OlafenwaMoses / ImageAI

A python library built to empower developers to build applications and systems with self-contained Computer Vision capabilities
https://www.genxr.co/#products
MIT License
8.49k stars 2.18k forks source link

Custom Object Detector Training Using Little GPU After Recent ImageAI Update #621

Open TheBeastCoding opened 3 years ago

TheBeastCoding commented 3 years ago

im3 img2 img1

Img1 shows what my current model training time is per epoch (roughly 6 hours per epoch for 750 images). Img2 shows the current GPU usage on Google Colab. Img3 shows old models training logs on the same image dataset (about 30 minutes per epoch for 750 images). GPU usage was much higher (about 15 GB) during this training cycle.

I did notice that I got an error this morning when I tried to run the same code from several days ago (I previously used TensorFlow 1.13). Perhaps a recent patch has impacted GPU usage when I used the new recommended imports: TF 2.4.

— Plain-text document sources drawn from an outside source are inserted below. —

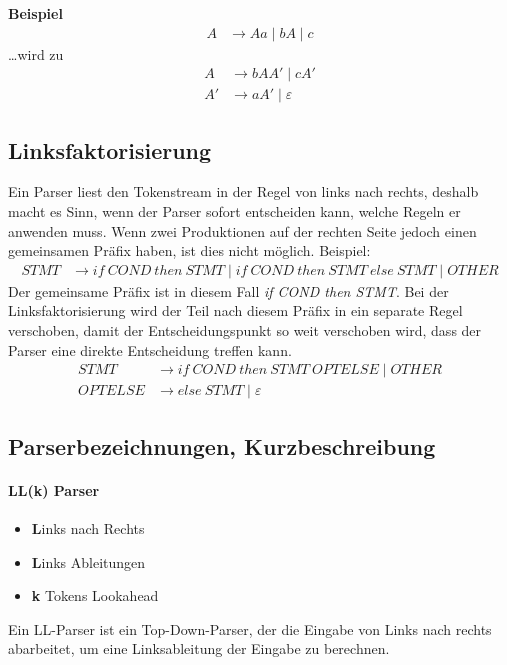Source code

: \textbf{Beispiel}
%
\begin{align*}
	A &\rightarrow Aa \mid bA \mid c
\end{align*}
%
\ldots{wird} zu
%
\begin{align*}
	A  &\rightarrow bAA' \mid cA' \\
	A' &\rightarrow aA' \mid \varepsilon 
\end{align*}


\subsection{Linksfaktorisierung}

Ein Parser liest den Tokenstream in der Regel von links nach rechts, deshalb
macht es Sinn, wenn der Parser sofort entscheiden kann, welche Regeln er
anwenden muss.  Wenn zwei Produktionen auf der rechten Seite jedoch einen
gemeinsamen Präfix haben, ist dies nicht möglich. Beispiel:
%
\begin{align*}
	STMT &\rightarrow if~COND~then~STMT \mid if~COND~then~STMT~else~STMT \mid OTHER
\end{align*}
%
Der gemeinsame Präfix ist in diesem Fall \textit{if COND then STMT}. Bei der
Linksfaktorisierung wird der Teil nach diesem Präfix in ein separate Regel
verschoben, damit der Entscheidungspunkt so weit verschoben wird, dass der
Parser eine direkte Entscheidung treffen kann.
%
\begin{align*}
	STMT &\rightarrow if~COND~then~STMT~OPTELSE \mid OTHER \\
	OPTELSE &\rightarrow else~STMT \mid \varepsilon
\end{align*}
%

\subsection{Parserbezeichnungen, Kurzbeschreibung}

\paragraph{LL(k) Parser}

\begin{itemize}
	\item \textbf{L}inks nach Rechts
	\item \textbf{L}inks Ableitungen
	\item \textbf{k} Tokens Lookahead
\end{itemize}
Ein LL-Parser ist ein Top-Down-Parser, der die Eingabe von Links nach rechts abarbeitet, um eine Linksableitung der Eingabe zu berechnen.

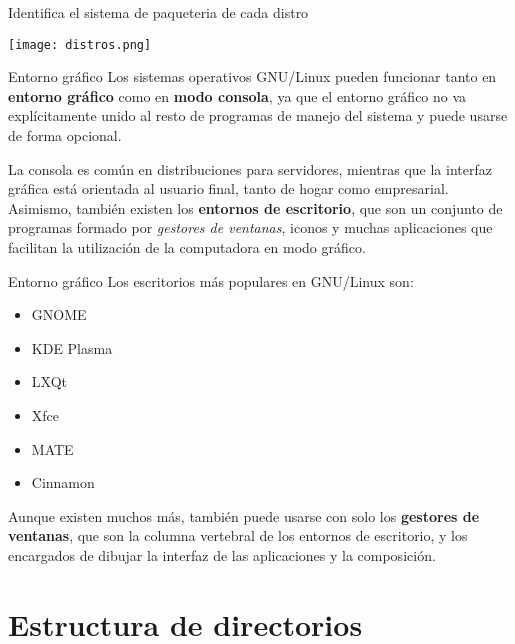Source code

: \begin{frame}[c]{Identifica el sistema de paqueteria de cada distro}
  \begin{center}
    \texttt{[image: distros.png]}
  \end{center}
\end{frame}

\begin{frame}[c]{Entorno gráfico}
  Los sistemas operativos GNU/Linux pueden funcionar tanto en
  \textbf{entorno gráfico} como en \textbf{modo consola}, ya que el entorno
  gráfico no va explícitamente unido al resto de programas de manejo del
  sistema y puede usarse de forma opcional.

  \vspace{\baselineskip}
  La consola es común en distribuciones para servidores, mientras que la
  interfaz gráfica está orientada al usuario final, tanto de hogar como
  empresarial. Asimismo, también existen los \textbf{entornos de escritorio},
  que son un conjunto de programas formado por \emph{gestores de ventanas},
  iconos y muchas aplicaciones que facilitan la utilización de la
  computadora en modo gráfico.

\end{frame}

\begin{frame}[c]{Entorno gráfico}
  Los escritorios más populares en GNU/Linux son:

  \begin{itemize}
    \item GNOME
    \item KDE Plasma
    \item LXQt
    \item Xfce
    \item MATE
    \item Cinnamon
  \end{itemize}

  Aunque existen muchos más, también puede usarse con solo los
  \textbf{gestores de ventanas}, que son la columna vertebral de los entornos
  de escritorio, y los encargados de dibujar la interfaz de las aplicaciones
  y la composición.
\end{frame}

\section{Estructura de directorios}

I am using the following imports as recommended by the documentation for my current model training: !pip install tensorflow==2.4.0 tensorflow-gpu==2.4.0 keras==2.4.3 numpy==1.19.3 pillow==7.0.0 scipy==1.4.1 h5py==2.10.0 matplotlib==3.3.2 opencv-python keras-resnet==0.2.0 !pip install imageai --upgrade

OlafenwaMoses commented 3 years ago

This is unusual. After installing TF 2.4.0, restart the runtime and run the training again.

TheBeastCoding commented 3 years ago

This is unusual. After installing TF 2.4.0, restart the runtime and run the training again.

I restarted the runtime and noticed no changes in performance. I changed my dataset to a small dataset to around 100 images and it is running at 30mins/epoch, which is much longer than my previous experience (5mins/epoch for small datasets). Also, I am using the Google Colab Pro, so the GPU access should not be a problem. Have you run any object detection training on Google Colab recently after this update and noticed longer than usual training times or little GPU usage?

TheBeastCoding commented 3 years ago

This is unusual. After installing TF 2.4.0, restart the runtime and run the training again.

UPDATE: Reverting back to TF-GPU==1.13.1, Keras==2.2.4 and imageai==2.1.0 FIXED the issue. I now am back to full GPU usage. There is something wrong with the updated TF library that is limiting GPU usage in your latest patch.

gpu usage

StevenMapes commented 3 years ago

I wonder if this is what's causing my troubles on a local build where the GPU is not being used even with trainer.setGpuUsage(1) being called whereas if I call that on Colab then the GPU it used and the time to learn drops as you'd expect.